** Opening Exercise data block **

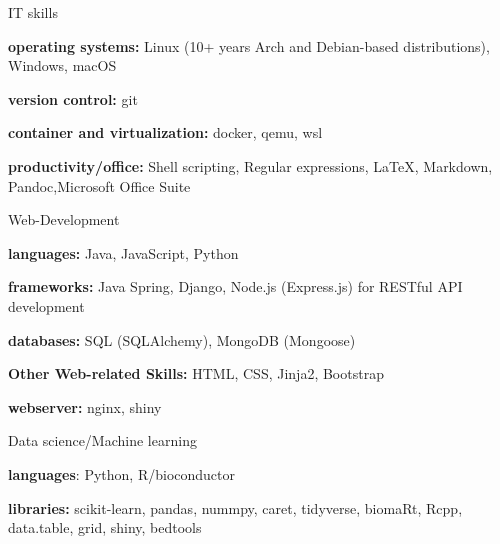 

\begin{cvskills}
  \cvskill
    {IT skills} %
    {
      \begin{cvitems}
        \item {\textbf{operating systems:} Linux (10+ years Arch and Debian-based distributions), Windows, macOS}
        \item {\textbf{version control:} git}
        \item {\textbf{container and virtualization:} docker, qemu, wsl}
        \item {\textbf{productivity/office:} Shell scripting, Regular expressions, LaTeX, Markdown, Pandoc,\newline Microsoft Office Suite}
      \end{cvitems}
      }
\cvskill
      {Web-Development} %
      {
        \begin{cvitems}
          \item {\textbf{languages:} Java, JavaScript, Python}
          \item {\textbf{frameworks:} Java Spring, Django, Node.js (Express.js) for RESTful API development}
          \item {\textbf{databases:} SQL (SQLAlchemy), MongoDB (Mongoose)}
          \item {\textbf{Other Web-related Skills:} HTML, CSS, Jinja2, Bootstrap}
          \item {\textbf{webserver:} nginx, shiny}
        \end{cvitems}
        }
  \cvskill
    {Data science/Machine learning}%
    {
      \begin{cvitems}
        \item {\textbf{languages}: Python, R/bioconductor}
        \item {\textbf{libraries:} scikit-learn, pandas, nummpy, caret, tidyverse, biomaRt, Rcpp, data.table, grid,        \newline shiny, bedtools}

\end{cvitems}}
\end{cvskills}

** Closing Exercise data block **

Exercise description: Return all the records exactly, excluding images.

Finished task:
\begin{cvskills}
  \cvskill
    {IT skills} %
    {
      \begin{cvitems}
        \item {\textbf{operating systems:} Linux (10+ years Arch and Debian-based distributions), Windows, macOS}
        \item {\textbf{version control:} git}
        \item {\textbf{container and virtualization:} docker, qemu, wsl}
        \item {\textbf{productivity/office:} Shell scripting, Regular expressions, LaTeX, Markdown, Pandoc,\newline Microsoft Office Suite}
      \end{cvitems}
      }
\cvskill
      {Web-Development} %
      {
        \begin{cvitems}
          \item {\textbf{languages:} Java, JavaScript, Python}
          \item {\textbf{frameworks:} Java Spring, Django, Node.js (Express.js) for RESTful API development}
          \item {\textbf{databases:} SQL (SQLAlchemy), MongoDB (Mongoose)}
          \item {\textbf{Other Web-related Skills:} HTML, CSS, Jinja2, Bootstrap}
          \item {\textbf{webserver:} nginx, shiny}
        \end{cvitems}
        }
  \cvskill
    {Data science/Machine learning}%
    {
      \begin{cvitems}
        \item {\textbf{languages}: Python, R/bioconductor}
        \item {\textbf{libraries:} scikit-learn, pandas, nummpy, caret, tidyverse, biomaRt, Rcpp, data.table, grid,        \newline shiny, bedtools}

\end{cvitems}}
\end{cvskills}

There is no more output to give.